After dropping out of the race for the Republican presidential nomination last February, former South Carolina Senator Lindsey Graham, an attorney and former Air Force colonel, said this at a congressional dinner: "My party has gone bat-shit crazy."

We agree wholeheartedly, and we're here to count the ways—while recognizing that the GOP candidates have not had a monopoly on insanity this election cycle. Check out Nos. 50-41, Nos. 40-31 and Nos. 30-21 from earlier this week. The crazy train rolls on:

20. Viva Las Vegas

If you've never encountered an old celebrity's angry mob of fans on the Las Vegas Strip, then you've never been in the lobby at Bally's when Wayne Newton canceled. In May, however, irate fans of Bernie Sanders revolted at the Paris Las Vegas hotel during the Democratic State Convention.

The cause of their ire? It appeared that, just as a few Hillary Clinton delegates were beginning to feel the Bern and switch their support, party leaders abruptly ended the convention. If this were the NBA, the Nevada Democratic Party leadership would have issued a report that following morning admitting to errors made the previous night.

19. Good Mourning Vietnam

At an event in Iowa in July, Donald Trump dismissed the notion that 2008 GOP presidential candidate John McCain, who spent more than five years as a POW in Vietnam, is a hero. "He's not a war hero," Trump said, disagreeing with the moderator. "He's a war hero because he was captured. I like people who weren't captured."

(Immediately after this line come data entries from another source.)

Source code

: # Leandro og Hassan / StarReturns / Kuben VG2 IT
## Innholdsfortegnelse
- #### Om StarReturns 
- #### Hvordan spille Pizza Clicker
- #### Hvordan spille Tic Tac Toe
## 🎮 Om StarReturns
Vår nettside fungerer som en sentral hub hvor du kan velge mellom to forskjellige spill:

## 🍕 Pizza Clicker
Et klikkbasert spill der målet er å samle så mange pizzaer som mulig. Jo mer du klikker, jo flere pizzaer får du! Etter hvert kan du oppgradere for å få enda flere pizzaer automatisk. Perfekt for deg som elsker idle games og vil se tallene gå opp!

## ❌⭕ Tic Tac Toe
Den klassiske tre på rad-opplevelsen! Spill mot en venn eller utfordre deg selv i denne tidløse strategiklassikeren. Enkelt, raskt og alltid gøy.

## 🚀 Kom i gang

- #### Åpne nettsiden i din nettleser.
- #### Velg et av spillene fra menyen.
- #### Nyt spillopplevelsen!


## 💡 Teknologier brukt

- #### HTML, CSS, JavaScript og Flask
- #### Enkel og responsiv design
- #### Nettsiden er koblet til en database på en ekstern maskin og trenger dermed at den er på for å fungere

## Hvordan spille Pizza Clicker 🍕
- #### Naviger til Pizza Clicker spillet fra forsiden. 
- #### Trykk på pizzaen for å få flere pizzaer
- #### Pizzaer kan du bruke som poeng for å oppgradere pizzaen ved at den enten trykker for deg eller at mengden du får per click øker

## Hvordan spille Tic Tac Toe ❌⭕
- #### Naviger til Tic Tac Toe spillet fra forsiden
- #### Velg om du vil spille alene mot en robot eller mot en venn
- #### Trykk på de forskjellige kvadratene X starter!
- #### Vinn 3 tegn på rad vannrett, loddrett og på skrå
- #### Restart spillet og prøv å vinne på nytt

Months later, video emerged of Trump, who was granted both student and later medical deferments from serving in Vietnam, appearing on the Howard Stern show in 1997. "I've been so lucky in terms of that whole [dating] world," Trump told Stern at the time. "It is a dangerous world out there—it's scary, like Vietnam. Sort of like the Vietnam era. It is my personal Vietnam. I feel like a great and very brave soldier."

18. Speaking of Heroes

During last September's GOP undercard debate in Simi Valley, California, Senator Rick Santorum compared notorious marriage-license withholder Kim Davis to a brave young female victim in the Columbine shootings. "Sixteen years ago, this country was tremendously inspired by a young woman who faced a gunman in Columbine and was challenged about her faith, and she refused to deny God," Santorum said. "Today, someone who refuses, who defies a judge's unconstitutional verdict, is ridiculed and criticized, chastised, because she's standing up and denying—not denying—her God and her faith. That is a huge difference in 16 years."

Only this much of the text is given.